Friday, April 11, 2014

To Pray or Not To Pray? Why Is It Even A Question?

To Pray or Not to Pray?
Why is it even a question?



I possess a lot of talents and gifts. I have been truly blessed. Among all of my characteristics and abilities, one of the top 3 happens to be that I am a “problem solver”. I am privy and knowledgeable of different strategies and methods to share with family and friends. And the “giver” in me is more than happy to provide them with comfort—in whatever method to help them.

The ironic thing is—it is not the best thing to do with myself. In fact, being a self-proclaimed “problem-solver” has hindered my own judgment with my life. Whenever there is an obstacle or a problem foreseen, I obsess about how I am going to overcome it, when I am going to overcome it and what new problem is waiting around the corner to greet me.

How am I going to handle that?” a repetitive question.

In doing such, I drown in my thoughts. I make small problems bigger. I invest and give so much time and energy into an attempt to “control” and “conquer” life. Because somewhere deep within me, I fear that I can’t—a haunting and terrifying thought.
I hate the quiet because quiet for me isn’t quiet at all. It is the time when all of my worry, all of my fear, all of my doubt is the loudest. And during quiet—I have no way, no help in temporarily tuning it out. There is no escaping the barrage of extremely high expectations.

 
One night of familiar tossing and turning, I realized that my heart was beating so hard and so dramatically I thought it would jump out of my chest. I was involuntarily worrying about some problem that I encountered. And then the anxiety turned into a great sadness. A sadness I couldn’t understand which just added more to the late night dreadful feeling.

As I laid there, trying to control my breathing I had this nagging feeling that I was doing something so wrong, so terribly wrong.
What was it? What was I suppose to do? What is happening?

As I slowly exhaled my umpteenth breath, a word was plunged into my consciousness: “Pray!” And all of the overwhelming feelings and emotions--the sadness, the nagging, began to make sense.

Here I was, a mere human, trying to fix all the problems in my life, if not others as well; problems that were not meant for me to even consider. I was obsessing about fighting and conquering a war that wasn’t mine. I was trying to do a job that I was nowhere near qualified to do.

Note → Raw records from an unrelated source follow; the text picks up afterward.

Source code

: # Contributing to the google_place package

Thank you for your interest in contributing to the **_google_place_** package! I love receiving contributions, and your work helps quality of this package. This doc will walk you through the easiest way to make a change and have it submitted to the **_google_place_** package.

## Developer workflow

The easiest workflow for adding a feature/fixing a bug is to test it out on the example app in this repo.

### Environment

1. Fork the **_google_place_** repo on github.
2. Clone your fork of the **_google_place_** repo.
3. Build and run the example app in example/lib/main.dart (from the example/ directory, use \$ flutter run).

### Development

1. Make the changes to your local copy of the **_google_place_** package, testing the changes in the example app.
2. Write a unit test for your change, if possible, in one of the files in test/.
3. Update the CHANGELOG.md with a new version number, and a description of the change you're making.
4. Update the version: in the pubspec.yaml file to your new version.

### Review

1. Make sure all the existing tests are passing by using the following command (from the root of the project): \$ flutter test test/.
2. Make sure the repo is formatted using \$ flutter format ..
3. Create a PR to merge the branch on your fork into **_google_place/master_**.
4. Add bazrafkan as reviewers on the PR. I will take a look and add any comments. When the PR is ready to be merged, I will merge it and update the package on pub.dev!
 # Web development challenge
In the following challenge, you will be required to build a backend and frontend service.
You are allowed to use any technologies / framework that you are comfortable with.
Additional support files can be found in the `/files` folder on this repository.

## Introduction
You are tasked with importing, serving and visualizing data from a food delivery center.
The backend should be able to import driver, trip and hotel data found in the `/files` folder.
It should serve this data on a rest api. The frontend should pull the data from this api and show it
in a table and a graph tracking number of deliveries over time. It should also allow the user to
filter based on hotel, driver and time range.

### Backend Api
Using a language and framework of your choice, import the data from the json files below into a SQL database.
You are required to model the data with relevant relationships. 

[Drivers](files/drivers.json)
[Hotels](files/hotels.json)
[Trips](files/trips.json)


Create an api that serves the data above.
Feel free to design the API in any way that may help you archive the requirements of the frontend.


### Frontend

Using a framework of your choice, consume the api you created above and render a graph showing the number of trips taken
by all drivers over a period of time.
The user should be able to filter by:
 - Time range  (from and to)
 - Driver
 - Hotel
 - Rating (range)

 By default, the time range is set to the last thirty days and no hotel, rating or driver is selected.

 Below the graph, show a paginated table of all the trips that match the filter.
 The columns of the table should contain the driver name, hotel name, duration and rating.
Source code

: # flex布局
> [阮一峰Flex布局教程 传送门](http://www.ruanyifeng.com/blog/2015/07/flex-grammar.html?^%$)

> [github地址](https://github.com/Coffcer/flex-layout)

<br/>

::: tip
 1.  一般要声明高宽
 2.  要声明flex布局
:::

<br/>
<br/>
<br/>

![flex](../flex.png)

Not only was I trying to fill some pretty big shoes, I had completely ignored and ignorantly dismissed the greatest problem solver of them all: God.
I had foolishly taken upon the notion that I could handle my problems better than Him. A foolish thing I continue to do time after time until I find myself running into in circles—laying in bed barely able to breathe.

In that day you will no longer ask me anything. I tell you the truth, my Father will give you whatever you ask in my name. Until now you have not asked for anything in my name. Ask and you will receive, and your joy will be complete.”
-John 16: 23-24

How could I be so oblivious to something that has been said with such conviction? How can I call myself a true believer and a keeper in faith when I don’t do the one thing that is required of me, the thing that Jesus gave his life for?
Is there any disrespect worse?


  
I believe the nagging was God; I know it was. I can’t imagine how saddened and frustrated He must get with me—to not allow Him to do the one thing He has always claimed to do: love me.

The sadness was not just His but mine as well. The sadness of purposely putting me apart from Him because the fear I allow to overcome me clouds my judgment and clouds His word. Although it is done without me trying to be disrespectful or full of pride, it’s still something so self-sabotaging. And the guilt of knowing I have a hand in it is something so hard to bear.

It’s so embarrassing to say that I forget to pray and that I have to make it a habit of going before Him and laying down all that seems to burden me. But practice makes perfect—a lesson learned.

I must change my whole perspective about the act of prayer and how truly intimate it is. For so long I have viewed prayer as a “last resort” and there are so many times I refrain from prayer because “I don’t want to bother Him about my petty problems.”
Oh, the harm done to my spirit by my own admission!

To God, no problem is too small and no problem is too big. Our thinking is not the same and until I began to practice, walk and live in that truth I am going to always be running into a brick wall—time and time again, thinking that some way I am going to eventually break through; the perfect definition of insanity.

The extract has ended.